Pada saat itu, hanya ada lima negara yang sudah bebas PMK, yakni Kanada, Amerika Serikat, Australia, Selandia Baru, dan Indonesia. Menurut mantan Dirjen Peternakan dan Kesehatan Hewan (PKH) Kementerian Pertanian Sofyan Sudrajat, pembebasan Indonesia dari wabah PMK membutuhkan upaya yang sangat sulit dan waktu hingga 100 tahun lamanya. 

Foto Pixabay.com.

Karenanya, tak heran jika setelah mendapat predikat bebas PMK dari Organisasi Kesehatan Hewan Dunia (FAO), pemerintah menetapkan kebijakan ekstra ketat terhadap lalu lintas ternak dan produk ternak dari luar negeri. 

Misalnya, melarang masuknya kapal yang memuat jagung untuk pakan ternak dari Argentina, menolak masuknya kulit ternak dari Korea Selatan. Lalu, mengusir kapal yang bermuatan kulit ternak asal negara-negara Afrika, menolak dan mengembalikan daging domba kurban dari Arab Saudi beserta kontainernya. 

Kemudian juga menolak bantuan 5.000 ekor ternak asal Australia yang kapal dan ternaknya mampir di suatu negara tertular PMK untuk cari pakan. 

“Dengan pengalaman tersebut, maka negara-negara yang masih bebas PMK akan melakukan tindakan yang sama atau tindakan ketat pada barang atau bahan-bahan yang berkaitan dengan ternak yang berasal dari negara tertular PMK, termasuk dari Indonesia,” jelas Sofyan, saat dihubungi Alinea.id, Kamis (19/5). 

Ketika tanah air belum terbebas dari PMK, Indonesia pun tidak bisa mengekspor ternak dan hasil ternak ke negara bebas PMK. Bahkan, ternak dan produk ternak, rumput dan pucuk tebu untuk pakan ternak juga acap kali ditolak oleh negara lain. Meskipun negara tersebut juga belum sepenuhnya terbebas dari PMK, seperti Jepang. 

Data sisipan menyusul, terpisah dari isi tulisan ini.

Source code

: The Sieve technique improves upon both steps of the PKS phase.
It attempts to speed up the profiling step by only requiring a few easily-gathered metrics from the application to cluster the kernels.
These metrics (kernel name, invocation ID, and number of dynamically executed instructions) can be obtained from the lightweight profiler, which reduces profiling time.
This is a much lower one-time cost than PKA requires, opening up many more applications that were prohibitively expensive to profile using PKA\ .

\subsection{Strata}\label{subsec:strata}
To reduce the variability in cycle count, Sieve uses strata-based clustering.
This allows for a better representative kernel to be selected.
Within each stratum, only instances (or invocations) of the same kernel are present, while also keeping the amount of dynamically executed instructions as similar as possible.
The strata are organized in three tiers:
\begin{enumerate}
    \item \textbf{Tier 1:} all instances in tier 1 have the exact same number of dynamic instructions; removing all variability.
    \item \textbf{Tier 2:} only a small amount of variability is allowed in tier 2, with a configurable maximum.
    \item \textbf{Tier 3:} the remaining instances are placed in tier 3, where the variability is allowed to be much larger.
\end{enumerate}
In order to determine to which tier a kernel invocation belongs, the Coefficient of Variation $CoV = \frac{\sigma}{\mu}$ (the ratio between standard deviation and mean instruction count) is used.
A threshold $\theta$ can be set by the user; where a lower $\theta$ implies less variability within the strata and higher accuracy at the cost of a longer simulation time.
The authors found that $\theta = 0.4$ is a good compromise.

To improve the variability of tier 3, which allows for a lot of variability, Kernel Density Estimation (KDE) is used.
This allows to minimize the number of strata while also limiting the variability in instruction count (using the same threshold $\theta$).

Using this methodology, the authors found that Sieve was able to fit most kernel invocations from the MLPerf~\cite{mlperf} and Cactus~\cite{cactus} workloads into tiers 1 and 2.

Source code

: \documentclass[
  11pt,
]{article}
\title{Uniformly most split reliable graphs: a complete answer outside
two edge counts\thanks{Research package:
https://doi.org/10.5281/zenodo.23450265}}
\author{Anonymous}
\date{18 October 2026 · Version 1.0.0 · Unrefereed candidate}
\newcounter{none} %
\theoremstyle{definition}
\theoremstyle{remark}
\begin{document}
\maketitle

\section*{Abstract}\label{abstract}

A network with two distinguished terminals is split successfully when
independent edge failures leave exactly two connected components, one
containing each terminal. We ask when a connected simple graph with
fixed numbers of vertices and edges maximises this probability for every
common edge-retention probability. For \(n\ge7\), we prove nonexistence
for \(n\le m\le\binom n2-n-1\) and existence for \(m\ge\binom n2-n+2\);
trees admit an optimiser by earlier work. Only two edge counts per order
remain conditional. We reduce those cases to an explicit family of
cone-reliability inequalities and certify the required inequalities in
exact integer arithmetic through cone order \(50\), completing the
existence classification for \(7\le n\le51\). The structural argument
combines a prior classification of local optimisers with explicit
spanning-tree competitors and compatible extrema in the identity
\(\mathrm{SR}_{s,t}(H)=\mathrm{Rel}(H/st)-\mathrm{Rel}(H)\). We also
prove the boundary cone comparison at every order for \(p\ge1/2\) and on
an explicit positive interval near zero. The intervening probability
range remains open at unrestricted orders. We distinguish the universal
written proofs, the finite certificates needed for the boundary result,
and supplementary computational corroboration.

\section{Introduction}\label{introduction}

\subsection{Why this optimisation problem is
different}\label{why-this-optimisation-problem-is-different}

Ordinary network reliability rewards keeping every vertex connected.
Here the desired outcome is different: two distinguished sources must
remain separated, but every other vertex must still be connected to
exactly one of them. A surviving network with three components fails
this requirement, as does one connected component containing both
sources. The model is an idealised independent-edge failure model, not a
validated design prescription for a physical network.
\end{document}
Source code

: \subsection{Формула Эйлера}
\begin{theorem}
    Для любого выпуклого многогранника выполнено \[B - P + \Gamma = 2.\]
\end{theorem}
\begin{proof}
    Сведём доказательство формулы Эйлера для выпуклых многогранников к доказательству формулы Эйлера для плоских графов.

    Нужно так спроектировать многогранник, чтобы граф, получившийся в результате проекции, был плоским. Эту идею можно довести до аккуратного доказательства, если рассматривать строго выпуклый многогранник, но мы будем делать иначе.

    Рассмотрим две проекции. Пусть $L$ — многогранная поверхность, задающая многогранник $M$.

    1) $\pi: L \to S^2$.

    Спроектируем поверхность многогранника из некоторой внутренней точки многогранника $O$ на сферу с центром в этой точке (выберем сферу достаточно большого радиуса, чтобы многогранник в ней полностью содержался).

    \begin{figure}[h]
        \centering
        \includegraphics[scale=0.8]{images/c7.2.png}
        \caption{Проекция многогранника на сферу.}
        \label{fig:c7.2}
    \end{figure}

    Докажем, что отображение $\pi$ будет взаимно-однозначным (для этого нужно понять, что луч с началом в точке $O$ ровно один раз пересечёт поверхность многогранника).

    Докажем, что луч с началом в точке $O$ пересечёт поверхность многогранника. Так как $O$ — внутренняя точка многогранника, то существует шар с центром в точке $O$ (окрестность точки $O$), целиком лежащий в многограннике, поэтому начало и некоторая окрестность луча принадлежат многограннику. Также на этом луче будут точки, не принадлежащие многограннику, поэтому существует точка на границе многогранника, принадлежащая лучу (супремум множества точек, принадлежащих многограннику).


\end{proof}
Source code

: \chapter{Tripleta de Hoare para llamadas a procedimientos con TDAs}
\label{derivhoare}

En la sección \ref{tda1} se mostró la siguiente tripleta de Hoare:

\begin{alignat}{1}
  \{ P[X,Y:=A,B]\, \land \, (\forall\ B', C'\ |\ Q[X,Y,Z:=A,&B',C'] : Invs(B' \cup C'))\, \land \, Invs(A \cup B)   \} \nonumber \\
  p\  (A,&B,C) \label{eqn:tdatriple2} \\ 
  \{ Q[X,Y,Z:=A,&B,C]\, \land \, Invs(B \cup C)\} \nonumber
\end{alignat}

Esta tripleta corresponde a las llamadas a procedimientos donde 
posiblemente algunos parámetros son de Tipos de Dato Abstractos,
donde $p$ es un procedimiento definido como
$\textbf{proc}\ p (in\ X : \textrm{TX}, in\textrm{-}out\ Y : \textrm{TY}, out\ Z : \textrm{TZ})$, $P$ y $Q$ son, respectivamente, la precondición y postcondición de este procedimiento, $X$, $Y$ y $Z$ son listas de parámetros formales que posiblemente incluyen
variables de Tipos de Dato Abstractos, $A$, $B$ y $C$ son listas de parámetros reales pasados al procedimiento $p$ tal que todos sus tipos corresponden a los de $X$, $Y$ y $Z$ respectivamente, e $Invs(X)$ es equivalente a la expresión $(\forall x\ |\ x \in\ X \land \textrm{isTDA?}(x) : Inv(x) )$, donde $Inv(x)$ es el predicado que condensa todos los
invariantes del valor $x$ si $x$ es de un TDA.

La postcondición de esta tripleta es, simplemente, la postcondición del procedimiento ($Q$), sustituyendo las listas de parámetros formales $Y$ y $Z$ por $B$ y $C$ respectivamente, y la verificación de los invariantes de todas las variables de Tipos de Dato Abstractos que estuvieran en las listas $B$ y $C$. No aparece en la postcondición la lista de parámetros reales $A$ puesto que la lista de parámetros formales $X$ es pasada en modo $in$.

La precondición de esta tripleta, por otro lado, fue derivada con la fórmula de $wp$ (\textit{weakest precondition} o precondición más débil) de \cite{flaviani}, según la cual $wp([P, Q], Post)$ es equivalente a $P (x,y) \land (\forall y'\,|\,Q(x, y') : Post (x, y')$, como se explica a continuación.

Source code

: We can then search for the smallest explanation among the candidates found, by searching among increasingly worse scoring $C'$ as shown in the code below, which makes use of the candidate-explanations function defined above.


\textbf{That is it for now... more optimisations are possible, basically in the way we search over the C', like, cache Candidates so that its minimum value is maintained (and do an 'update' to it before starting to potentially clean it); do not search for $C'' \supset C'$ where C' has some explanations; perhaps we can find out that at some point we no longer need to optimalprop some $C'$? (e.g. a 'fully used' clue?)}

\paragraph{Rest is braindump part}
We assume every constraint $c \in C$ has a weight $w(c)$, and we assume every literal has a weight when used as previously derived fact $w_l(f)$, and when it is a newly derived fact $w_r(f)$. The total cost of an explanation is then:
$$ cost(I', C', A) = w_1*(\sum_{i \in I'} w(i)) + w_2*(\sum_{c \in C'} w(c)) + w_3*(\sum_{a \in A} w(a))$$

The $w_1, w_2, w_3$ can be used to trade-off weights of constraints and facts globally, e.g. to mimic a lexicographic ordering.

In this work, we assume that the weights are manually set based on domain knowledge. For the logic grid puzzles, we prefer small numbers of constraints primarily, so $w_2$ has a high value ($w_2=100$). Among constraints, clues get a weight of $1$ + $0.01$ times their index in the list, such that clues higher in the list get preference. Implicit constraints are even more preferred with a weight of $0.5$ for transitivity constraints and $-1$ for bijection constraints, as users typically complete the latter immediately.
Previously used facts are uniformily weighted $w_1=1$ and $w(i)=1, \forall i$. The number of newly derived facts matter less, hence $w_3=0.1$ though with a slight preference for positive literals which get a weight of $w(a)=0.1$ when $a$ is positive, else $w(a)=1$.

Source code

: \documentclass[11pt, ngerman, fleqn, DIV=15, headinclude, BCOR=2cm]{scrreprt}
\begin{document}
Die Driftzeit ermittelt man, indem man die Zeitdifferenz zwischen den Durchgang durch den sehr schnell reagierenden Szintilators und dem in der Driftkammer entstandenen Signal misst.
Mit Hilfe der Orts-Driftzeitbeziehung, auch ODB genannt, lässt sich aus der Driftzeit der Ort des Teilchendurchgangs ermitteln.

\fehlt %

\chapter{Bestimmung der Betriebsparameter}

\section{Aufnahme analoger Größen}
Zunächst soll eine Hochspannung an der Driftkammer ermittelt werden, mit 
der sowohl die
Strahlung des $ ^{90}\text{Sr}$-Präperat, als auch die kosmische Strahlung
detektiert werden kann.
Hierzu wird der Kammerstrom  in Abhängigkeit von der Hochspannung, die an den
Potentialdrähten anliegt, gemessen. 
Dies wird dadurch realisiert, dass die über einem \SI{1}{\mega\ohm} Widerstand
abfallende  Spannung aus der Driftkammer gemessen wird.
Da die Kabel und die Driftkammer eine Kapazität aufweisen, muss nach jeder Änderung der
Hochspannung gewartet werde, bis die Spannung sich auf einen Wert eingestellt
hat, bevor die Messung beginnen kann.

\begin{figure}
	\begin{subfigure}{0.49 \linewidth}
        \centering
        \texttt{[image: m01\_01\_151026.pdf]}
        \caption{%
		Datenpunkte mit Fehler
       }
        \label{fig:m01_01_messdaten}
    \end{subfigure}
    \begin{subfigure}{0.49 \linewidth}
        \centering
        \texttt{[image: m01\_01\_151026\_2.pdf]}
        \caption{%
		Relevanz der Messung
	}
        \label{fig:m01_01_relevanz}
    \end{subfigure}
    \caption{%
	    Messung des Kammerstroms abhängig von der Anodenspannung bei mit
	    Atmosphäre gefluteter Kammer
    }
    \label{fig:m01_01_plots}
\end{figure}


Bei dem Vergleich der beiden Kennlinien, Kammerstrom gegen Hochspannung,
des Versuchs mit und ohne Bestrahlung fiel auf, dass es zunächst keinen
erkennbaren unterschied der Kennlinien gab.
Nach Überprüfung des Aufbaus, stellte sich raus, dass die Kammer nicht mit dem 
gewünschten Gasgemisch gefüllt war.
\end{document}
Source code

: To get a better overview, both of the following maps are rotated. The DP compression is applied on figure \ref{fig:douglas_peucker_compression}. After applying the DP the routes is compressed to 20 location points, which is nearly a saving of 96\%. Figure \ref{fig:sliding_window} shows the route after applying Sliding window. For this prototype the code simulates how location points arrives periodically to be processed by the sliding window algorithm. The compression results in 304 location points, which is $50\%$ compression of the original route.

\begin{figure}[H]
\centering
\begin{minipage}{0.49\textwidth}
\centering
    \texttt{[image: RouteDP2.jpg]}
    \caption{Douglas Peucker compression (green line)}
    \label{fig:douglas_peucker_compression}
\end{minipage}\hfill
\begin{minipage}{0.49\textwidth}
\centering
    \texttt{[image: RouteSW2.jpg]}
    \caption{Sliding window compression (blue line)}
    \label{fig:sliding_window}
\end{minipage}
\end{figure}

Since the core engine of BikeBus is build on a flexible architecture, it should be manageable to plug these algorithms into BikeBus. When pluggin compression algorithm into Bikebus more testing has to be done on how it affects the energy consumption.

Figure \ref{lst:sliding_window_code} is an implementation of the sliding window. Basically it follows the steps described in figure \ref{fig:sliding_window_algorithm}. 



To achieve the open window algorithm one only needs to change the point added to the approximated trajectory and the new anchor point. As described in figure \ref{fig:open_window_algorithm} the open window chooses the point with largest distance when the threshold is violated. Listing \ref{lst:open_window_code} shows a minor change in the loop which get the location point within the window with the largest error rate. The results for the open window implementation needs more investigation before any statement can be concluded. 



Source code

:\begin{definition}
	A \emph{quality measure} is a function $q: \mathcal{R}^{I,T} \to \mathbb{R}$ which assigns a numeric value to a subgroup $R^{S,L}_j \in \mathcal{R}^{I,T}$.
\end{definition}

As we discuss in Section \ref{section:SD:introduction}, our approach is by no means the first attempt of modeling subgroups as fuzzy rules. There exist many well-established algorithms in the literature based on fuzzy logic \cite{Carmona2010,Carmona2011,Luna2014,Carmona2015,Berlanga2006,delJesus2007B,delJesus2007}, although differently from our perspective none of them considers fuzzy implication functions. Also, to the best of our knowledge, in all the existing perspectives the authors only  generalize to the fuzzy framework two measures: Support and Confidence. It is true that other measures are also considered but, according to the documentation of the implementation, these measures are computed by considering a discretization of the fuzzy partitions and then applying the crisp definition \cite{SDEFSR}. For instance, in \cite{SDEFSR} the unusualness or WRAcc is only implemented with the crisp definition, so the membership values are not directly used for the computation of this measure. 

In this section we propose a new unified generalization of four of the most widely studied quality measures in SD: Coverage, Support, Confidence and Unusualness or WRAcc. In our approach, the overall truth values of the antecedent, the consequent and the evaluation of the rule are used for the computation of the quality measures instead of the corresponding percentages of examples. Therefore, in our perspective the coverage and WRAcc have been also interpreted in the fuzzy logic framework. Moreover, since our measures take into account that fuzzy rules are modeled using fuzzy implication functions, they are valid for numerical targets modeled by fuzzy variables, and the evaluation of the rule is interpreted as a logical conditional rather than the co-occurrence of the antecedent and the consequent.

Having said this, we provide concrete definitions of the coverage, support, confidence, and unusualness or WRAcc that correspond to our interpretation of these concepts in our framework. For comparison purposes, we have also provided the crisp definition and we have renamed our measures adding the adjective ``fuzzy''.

“Apalagi negara bebas seperti Australia dan Selandia Baru, negara-negara ini selain menolak ternak dan bahan atau hasil produksi ternak asal Indonesia pada waktu itu, juga pesawat dan penumpang dari Indonesia sebelum turun disemprot disinfektan dulu,” imbuhnya. 

Oleh karenanya, dengan perkembangan wabah PMK yang terjadi saat ini, Sofyan memprediksi jika tak lama lagi, Australia dan Selandia Baru yang masih bebas PMK akan segera menetapkan kebijakan ketat terhadap Indonesia. Tidak hanya pada lalu lintas ternak dan produk ternak saja, melainkan juga terhadap produk-produk pertanian yang berkaitan dengan pakan ternak, hingga pariwisata. 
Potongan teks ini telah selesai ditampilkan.